** Task objective **
Where in the data below does the word "master" appear? Copy every line that has it.

** Pictures paired with source code **

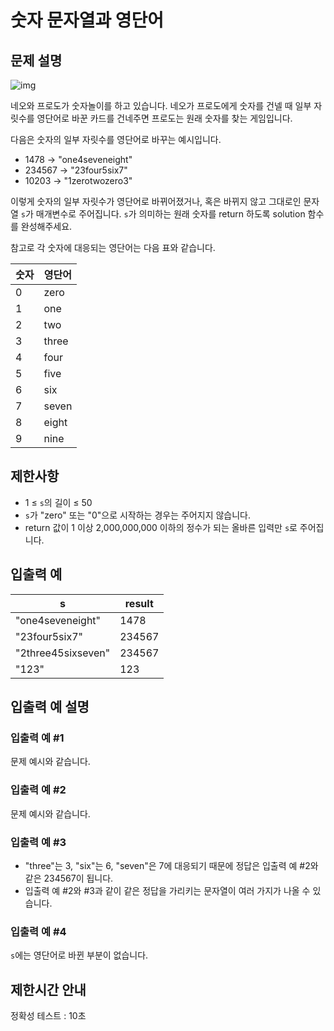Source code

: # 숫자 문자열과 영단어
## 문제 설명    
![img](https://grepp-programmers.s3.ap-northeast-2.amazonaws.com/files/production/d31cb063-4025-4412-8cbc-6ac6909cf93e/img1.png)  
  
  
네오와 프로도가 숫자놀이를 하고 있습니다. 네오가 프로도에게 숫자를 건넬 때 일부 자릿수를 영단어로 바꾼 카드를 건네주면 프로도는 원래 숫자를 찾는 게임입니다.  
  
다음은 숫자의 일부 자릿수를 영단어로 바꾸는 예시입니다.  
  
- 1478 → "one4seveneight"  
- 234567 → "23four5six7"  
- 10203 → "1zerotwozero3"  
  
이렇게 숫자의 일부 자릿수가 영단어로 바뀌어졌거나, 혹은 바뀌지 않고 그대로인 문자열 `s`가 매개변수로 주어집니다. `s`가 의미하는 원래 숫자를 return 하도록 solution 함수를 완성해주세요.  
  
참고로 각 숫자에 대응되는 영단어는 다음 표와 같습니다.  
  
|숫자|	영단어|
|-|-|  
|0|	zero  |
|1|	one  |
|2|	two  |
|3|	three  |
|4|	four  |
|5|	five  |
|6|	six  |
|7|	seven  |
|8|	eight  |
|9|	nine  |
  

## 제한사항  
- 1 ≤ `s`의 길이 ≤ 50  
- `s`가 "zero" 또는 "0"으로 시작하는 경우는 주어지지 않습니다.  
- return 값이 1 이상 2,000,000,000 이하의 정수가 되는 올바른 입력만 `s`로 주어집니다.  

## 입출력 예  
|s|	result|  
|-|-|
|"one4seveneight"|	1478|  
|"23four5six7"|	234567  |
|"2three45sixseven"	|234567  |
|"123"	|123  |


## 입출력 예 설명  
### 입출력 예 #1  
문제 예시와 같습니다.  
  

### 입출력 예 #2  
문제 예시와 같습니다.  
  
  
### 입출력 예 #3  
- "three"는 3, "six"는 6, "seven"은 7에 대응되기 때문에 정답은 입출력 예 #2와 같은 234567이 됩니다.  
- 입출력 예 #2와 #3과 같이 같은 정답을 가리키는 문자열이 여러 가지가 나올 수 있습니다.  
  
  
### 입출력 예 #4  
  
`s`에는 영단어로 바뀐 부분이 없습니다.  


## 제한시간 안내  
정확성 테스트 : 10초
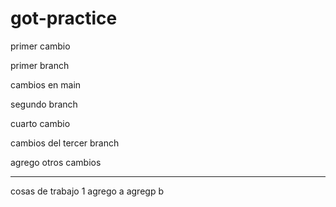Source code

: # got-practice

primer cambio

primer branch

cambios en main


segundo branch

cuarto cambio

cambios del tercer branch

agrego otros cambios

------------

cosas de trabajo 1
agrego a
agregp b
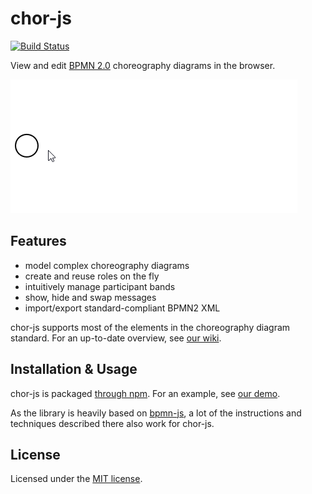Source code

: # chor-js

[![Build Status](https://travis-ci.com/jan-ladleif/chor-js.svg?branch=master)](https://travis-ci.com/jan-ladleif/chor-js)

View and edit [BPMN 2.0](https://www.omg.org/spec/BPMN/2.0.2/) choreography diagrams in the browser.

[![chor-js screencast](./resources/screencast.gif "chor-js in action")](https://github.com/jan-ladleif/chor-js-demo)

## Features

- model complex choreography diagrams
- create and reuse roles on the fly
- intuitively manage participant bands
- show, hide and swap messages
- import/export standard-compliant BPMN2 XML

chor-js supports most of the elements in the choreography diagram standard. For an up-to-date overview, see [our wiki](https://github.com/jan-ladleif/chor-js/wiki/).

## Installation & Usage

chor-js is packaged [through npm](https://www.npmjs.com/package/chor-js). For an example, see [our demo](https://github.com/jan-ladleif/chor-js-demo). 

As the library is heavily based on [bpmn-js](https://github.com/bpmn-io/bpmn-js/), a lot of the instructions and techniques described there also work for chor-js.

## License

Licensed under the [MIT license](https://github.com/jan-ladleif/chor-js/blob/master/LICENSE).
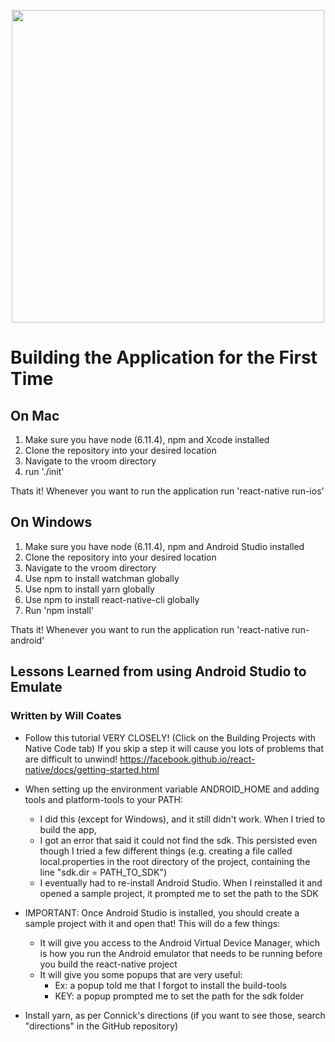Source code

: <p align="center">
	<img src="https://github.com/eltoncrego/vroom-app/assets/companylogofullv2.png?raw=true" width="500">
</p>

# Building the Application for the First Time
## On Mac
1. Make sure you have node (6.11.4), npm and Xcode installed
2. Clone the repository into your desired location
3. Navigate to the vroom directory
4. run './init'

Thats it! Whenever you want to run the application run 'react-native run-ios'

## On Windows
1. Make sure you have node (6.11.4), npm and Android Studio installed
2. Clone the repository into your desired location
3. Navigate to the vroom directory
4. Use npm to install watchman globally
5. Use npm to install yarn globally
6. Use npm to install react-native-cli globally
7. Run 'npm install'

Thats it! Whenever you want to run the application run 'react-native run-android'

## Lessons Learned from using Android Studio to Emulate
### Written by Will Coates

* Follow this tutorial VERY CLOSELY! (Click on the Building Projects with Native Code tab) 
  If you skip a step it will cause you lots of problems that are difficult to unwind!
  https://facebook.github.io/react-native/docs/getting-started.html

* When setting up the environment variable ANDROID_HOME and adding tools and platform-tools to your PATH: 
	+ I did this (except for Windows), and it still didn't work. When I tried to build the app, 
    + I got an error that said it could not find the sdk. This persisted even though I tried a few different things (e.g. creating a file called local.properties in the root directory of the project, containing the line "sdk.dir = PATH_TO_SDK")
	+ I eventually had to re-install Android Studio. When I reinstalled it and opened a sample project, it prompted me to set the path to the SDK

* IMPORTANT: Once Android Studio is installed, you should create a sample project with it and open that! This will do a few things:
	+ It will give you access to the Android Virtual Device Manager, which is how you run the Android emulator that needs to be running before you build the react-native project
	+ It will give you some popups that are very useful:
		- Ex: a popup told me that I forgot to install the build-tools
		- KEY: a popup prompted me to set the path for the sdk folder

* Install yarn, as per Connick's directions (if you want to see those, search "directions" in the GitHub repository)	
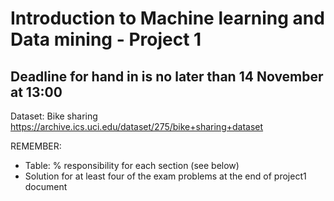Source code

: # Introduction to Machine learning and Data mining - Project 1

## Deadline for hand in is no later than 14 November at 13:00

Dataset: Bike sharing 
https://archive.ics.uci.edu/dataset/275/bike+sharing+dataset

REMEMBER:
- Table: % responsibility for each section (see below)
- Solution for at least four of the exam problems at the end of project1 document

** Answer area **
[![Build Status](https://travis-ci.com/jan-ladleif/chor-js.svg?branch=master)](https://travis-ci.com/jan-ladleif/chor-js)
Licensed under the [MIT license](https://github.com/jan-ladleif/chor-js/blob/master/LICENSE).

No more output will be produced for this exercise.